Chasing Papi is a 2003 American comedy film directed by Linda Mendoza (in her feature film directorial debut) and starring Roselyn Sánchez, Sofía Vergara, Jaci Velasquez, and Eduardo Verástegui. The women discover that their boyfriend has been dating all three of them at the same time—a discovery that leads them on an adventure throughout Los Angeles, California.

Plot

The movie opens with an animated telling of Tomás Fuentes (Eduardo Verástegui)'s life, in which he is always surrounded by women. In his current life, he is a representative for the Olivero & Sanchez Marketing Group in Los Angeles and is busy travelling to visit all three of his girlfriends to give them each a gift. Cici (Sofía Vergara), a cocktail waitress from Miami who enjoys being the center of attention; Patricia Sofia Ordonez Coronado del Pescador (Jaci Velasquez), a debutante of New York's high society who is tired of her mother's (María Conchita Alonso) endless attempts to marry her off; and Lorena Morales (Roselyn Sánchez), a lawyer from Chicago who loves how Tomas makes her feel sexy; have fallen for him and given him the affectionate nickname "Papi". This love triangle of sorts affects Tomás's work life, causing him to pass out during a presentation. His doctor (Ian Gomez) learns of the love triangle, tells Tomás to choose only one woman, prescribes tranquilizers and advises against driving, alcohol, and women.

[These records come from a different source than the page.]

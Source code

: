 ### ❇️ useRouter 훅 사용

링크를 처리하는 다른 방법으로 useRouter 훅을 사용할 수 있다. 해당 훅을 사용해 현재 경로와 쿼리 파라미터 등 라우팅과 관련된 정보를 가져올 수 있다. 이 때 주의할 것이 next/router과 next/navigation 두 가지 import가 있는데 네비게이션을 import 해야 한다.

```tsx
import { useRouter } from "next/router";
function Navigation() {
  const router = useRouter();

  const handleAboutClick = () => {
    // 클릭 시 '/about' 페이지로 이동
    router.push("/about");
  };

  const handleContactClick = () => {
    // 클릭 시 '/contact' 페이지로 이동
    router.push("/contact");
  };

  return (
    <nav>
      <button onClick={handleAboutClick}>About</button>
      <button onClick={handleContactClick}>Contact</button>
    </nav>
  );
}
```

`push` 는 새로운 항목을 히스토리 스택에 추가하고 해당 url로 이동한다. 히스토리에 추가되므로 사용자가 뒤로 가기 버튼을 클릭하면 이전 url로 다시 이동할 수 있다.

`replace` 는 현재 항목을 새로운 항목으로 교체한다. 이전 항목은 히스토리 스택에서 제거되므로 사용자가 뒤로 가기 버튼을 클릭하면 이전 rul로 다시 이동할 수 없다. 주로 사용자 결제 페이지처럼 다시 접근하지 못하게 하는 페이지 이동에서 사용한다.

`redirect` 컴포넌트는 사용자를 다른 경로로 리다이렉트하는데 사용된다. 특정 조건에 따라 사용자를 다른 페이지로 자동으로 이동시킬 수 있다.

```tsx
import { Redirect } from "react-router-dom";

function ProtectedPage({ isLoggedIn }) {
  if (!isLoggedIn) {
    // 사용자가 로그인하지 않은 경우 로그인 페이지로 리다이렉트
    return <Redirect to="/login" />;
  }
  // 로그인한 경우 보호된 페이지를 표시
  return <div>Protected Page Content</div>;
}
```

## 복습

By coincidence, all three of his girlfriends go to Los Angeles after hearing their horoscopes read by fortune teller Walter Mercado on Univision's Primer Impacto. The three women arrive at his house while he is at the doctor's. Instead of fighting each other, all three agree to leave and quit Tomas cold turkey as revenge for his cheating on them. In their absence, Tomás arrives home and takes his tranquilizers with alcohol. The girls each have second thoughts about leaving and return to confront Tomás directly. First Lorena, then Patricia and finally Cici, causing Tomás to overdose on alcohol and tranquilizers and pass out again.

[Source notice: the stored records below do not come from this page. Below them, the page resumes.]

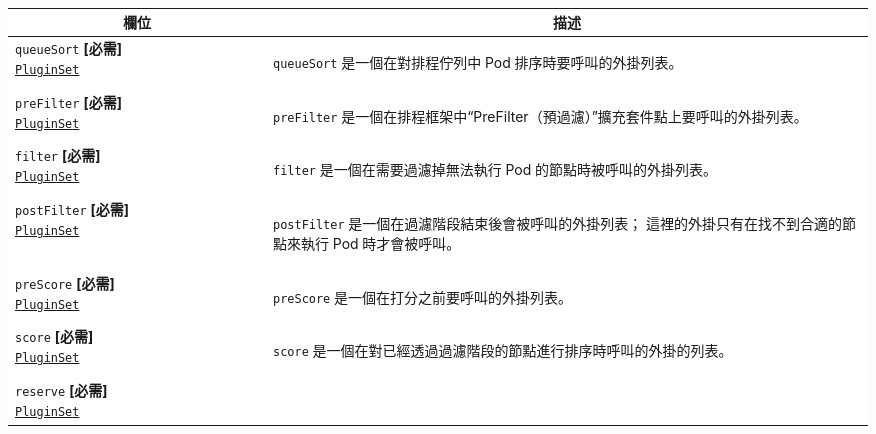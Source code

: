 <table class="table">
<thead><tr><th width="30%">欄位</th><th>描述</th></tr></thead>
<tbody>
  
<tr><td><code>queueSort</code> <B>[必需]</B><br/>
<a href="#kubescheduler-config-k8s-io-v1beta2-PluginSet"><code>PluginSet</code></a>
</td>
<td>
   
   <p><code>queueSort</code> 是一個在對排程佇列中 Pod 排序時要呼叫的外掛列表。</p>
</td>
</tr>
<tr><td><code>preFilter</code> <B>[必需]</B><br/>
<a href="#kubescheduler-config-k8s-io-v1beta2-PluginSet"><code>PluginSet</code></a>
</td>
<td>
   
   <p><code>preFilter</code> 是一個在排程框架中“PreFilter（預過濾）”擴充套件點上要呼叫的外掛列表。</p>
</td>
</tr>
<tr><td><code>filter</code> <B>[必需]</B><br/>
<a href="#kubescheduler-config-k8s-io-v1beta2-PluginSet"><code>PluginSet</code></a>
</td>
<td>
   
   <p><code>filter</code> 是一個在需要過濾掉無法執行 Pod 的節點時被呼叫的外掛列表。</p>
</td>
</tr>
<tr><td><code>postFilter</code> <B>[必需]</B><br/>
<a href="#kubescheduler-config-k8s-io-v1beta2-PluginSet"><code>PluginSet</code></a>
</td>
<td>
   
   <p><code>postFilter</code> 是一個在過濾階段結束後會被呼叫的外掛列表；
   這裡的外掛只有在找不到合適的節點來執行 Pod 時才會被呼叫。</p>
</td>
</tr>
<tr><td><code>preScore</code> <B>[必需]</B><br/>
<a href="#kubescheduler-config-k8s-io-v1beta2-PluginSet"><code>PluginSet</code></a>
</td>
<td>
   
   <p><code>preScore</code> 是一個在打分之前要呼叫的外掛列表。</p>
</td>
</tr>
<tr><td><code>score</code> <B>[必需]</B><br/>
<a href="#kubescheduler-config-k8s-io-v1beta2-PluginSet"><code>PluginSet</code></a>
</td>
<td>
   
   <p><code>score</code> 是一個在對已經透過過濾階段的節點進行排序時呼叫的外掛的列表。</p>
</td>
</tr>
<tr><td><code>reserve</code> <B>[必需]</B><br/>
<a href="#kubescheduler-config-k8s-io-v1beta2-PluginSet"><code>PluginSet</code></a>
</td>
<td>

Mary, Tomás' secretary, calls hoping that he is doing better. Outside Tomas' house, FBI agent Carmen Rivera (Lisa Vidal), is waiting. She followed Cici to Los Angeles as part of an investigation. Fala, Cici's business partner, had Cici do her boyfriend, Ricky, a favor by taking a car that he sold online to the buyer in Los Angeles. Ricky is involved in the Whittaker counterfeit ring that Agent Rivera is investigating. The girls spot her while panicking about what to do with Tomas and think she is "the L.A. woman" who just called, probably from a cell phone.

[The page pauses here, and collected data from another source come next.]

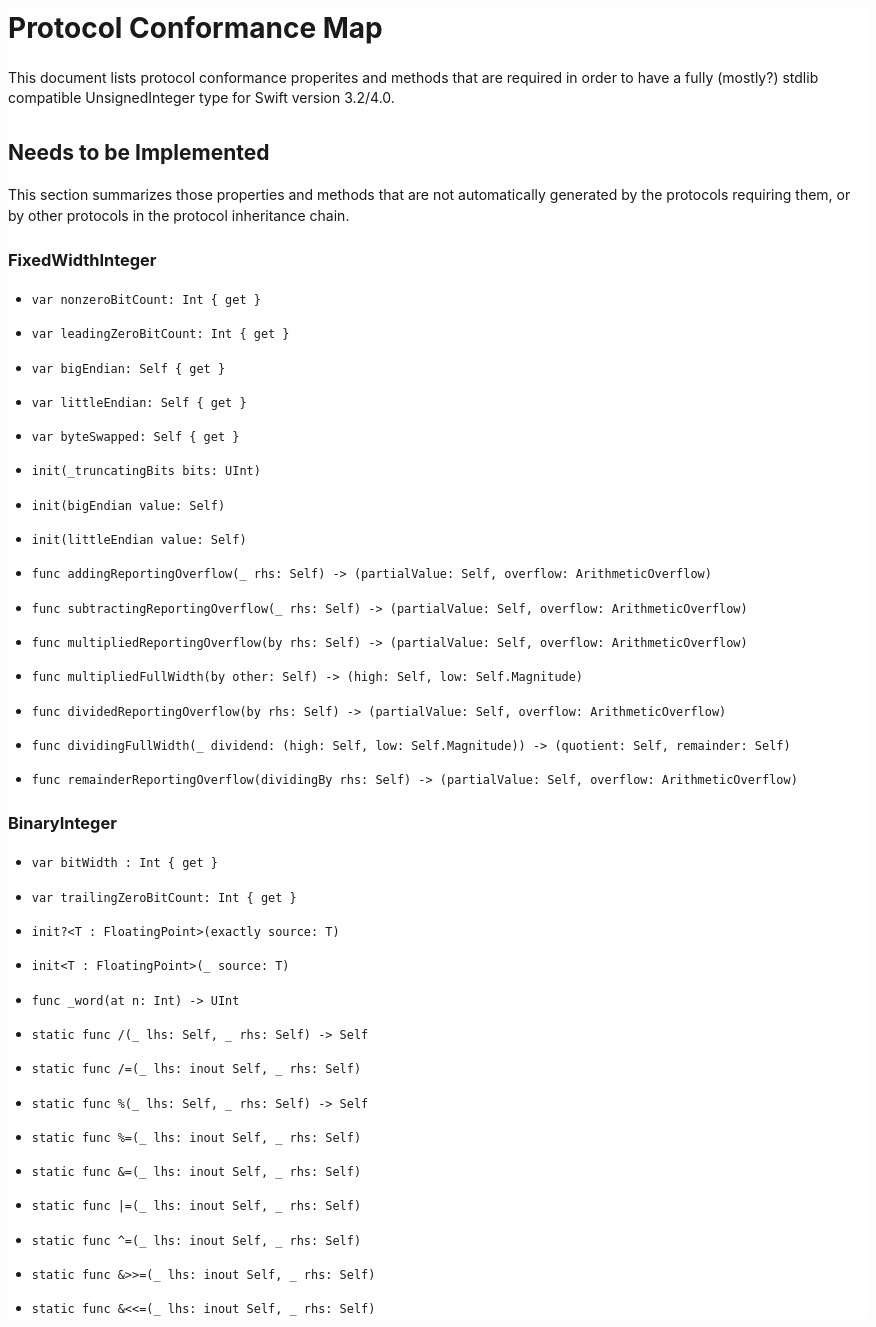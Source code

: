 # Protocol Conformance Map

This document lists protocol conformance properites and methods that are required in
order to have a fully (mostly?) stdlib compatible UnsignedInteger type for Swift version
3.2/4.0.

## Needs to be Implemented

This section summarizes those properties and methods that are not automatically
generated by the protocols requiring them, or by other protocols in the protocol
inheritance chain.

### FixedWidthInteger

* `var nonzeroBitCount: Int { get }`
* `var leadingZeroBitCount: Int { get }`
* `var bigEndian: Self { get }`
* `var littleEndian: Self { get }`
* `var byteSwapped: Self { get }`

* `init(_truncatingBits bits: UInt)`
* `init(bigEndian value: Self)`
* `init(littleEndian value: Self)`

* `func addingReportingOverflow(_ rhs: Self) -> (partialValue: Self, overflow: ArithmeticOverflow)`
* `func subtractingReportingOverflow(_ rhs: Self) -> (partialValue: Self, overflow: ArithmeticOverflow)`
* `func multipliedReportingOverflow(by rhs: Self) -> (partialValue: Self, overflow: ArithmeticOverflow)`
* `func multipliedFullWidth(by other: Self) -> (high: Self, low: Self.Magnitude)`
* `func dividedReportingOverflow(by rhs: Self) -> (partialValue: Self, overflow: ArithmeticOverflow)`
* `func dividingFullWidth(_ dividend: (high: Self, low: Self.Magnitude)) -> (quotient: Self, remainder: Self)`
* `func remainderReportingOverflow(dividingBy rhs: Self) -> (partialValue: Self, overflow: ArithmeticOverflow)`

### BinaryInteger

* `var bitWidth : Int { get }`
* `var trailingZeroBitCount: Int { get }`

* `init?<T : FloatingPoint>(exactly source: T)`
* `init<T : FloatingPoint>(_ source: T)`

* `func _word(at n: Int) -> UInt`

* `static func /(_ lhs: Self, _ rhs: Self) -> Self`
* `static func /=(_ lhs: inout Self, _ rhs: Self)`
* `static func %(_ lhs: Self, _ rhs: Self) -> Self`
* `static func %=(_ lhs: inout Self, _ rhs: Self)`
* `static func &=(_ lhs: inout Self, _ rhs: Self)`
* `static func |=(_ lhs: inout Self, _ rhs: Self)`
* `static func ^=(_ lhs: inout Self, _ rhs: Self)`
* `static func &>>=(_ lhs: inout Self, _ rhs: Self)`
* `static func &<<=(_ lhs: inout Self, _ rhs: Self)`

Scared by Agent Rivera's firearm, the girls decide to take Tomás out of the house and wait until he wakes up and decide which girl he wants to be with. They load all their bags in Ricky's car and, after a short chase, they decide to stay at a Marriott hotel instead of a Motel 6. Unfortunately, Patricia's credit cards have been canceled by her mother. However, Lorena is their saving grace. The Miss Latina American Beauty Pageant is being held in that very same hotel and Miss Puerto Rico's flight was delayed. Lorena bears a resemblance to the real beauty contestant and takes her place. Cici passes herself and Patricia off as her staff. When moving their bags to Miss Puerto Rico's room, a bag falls off the cart onto the luggage room floor. In the hotel room, all three girls have dinner, empty three bottles of champagne and share their life stories with each other. They each then have a dream in which they end up with Tomás but feel bad about leaving the other two behind.

The next morning, Lorena has to meet the judges and Cici has to deliver Ricky's car to a man named Rodrigo (D.L. Hughley) who apparently bought it. They leave Tomás but, in their absence, he's taken by Agent Rivera who has followed them to the hotel. It turns out Rodrigo was not interested in the car but a bag that was supposed to be in the trunk. Upon returning to the hotel with Rodrigo's associate, Victor (Freddy Rodriguez), the girls discover Tomás is missing and a note that reads, "If you want your Papi back, bring the money to the Don Quixote puppet at L.A. Latin festival at 5 PM. No cops."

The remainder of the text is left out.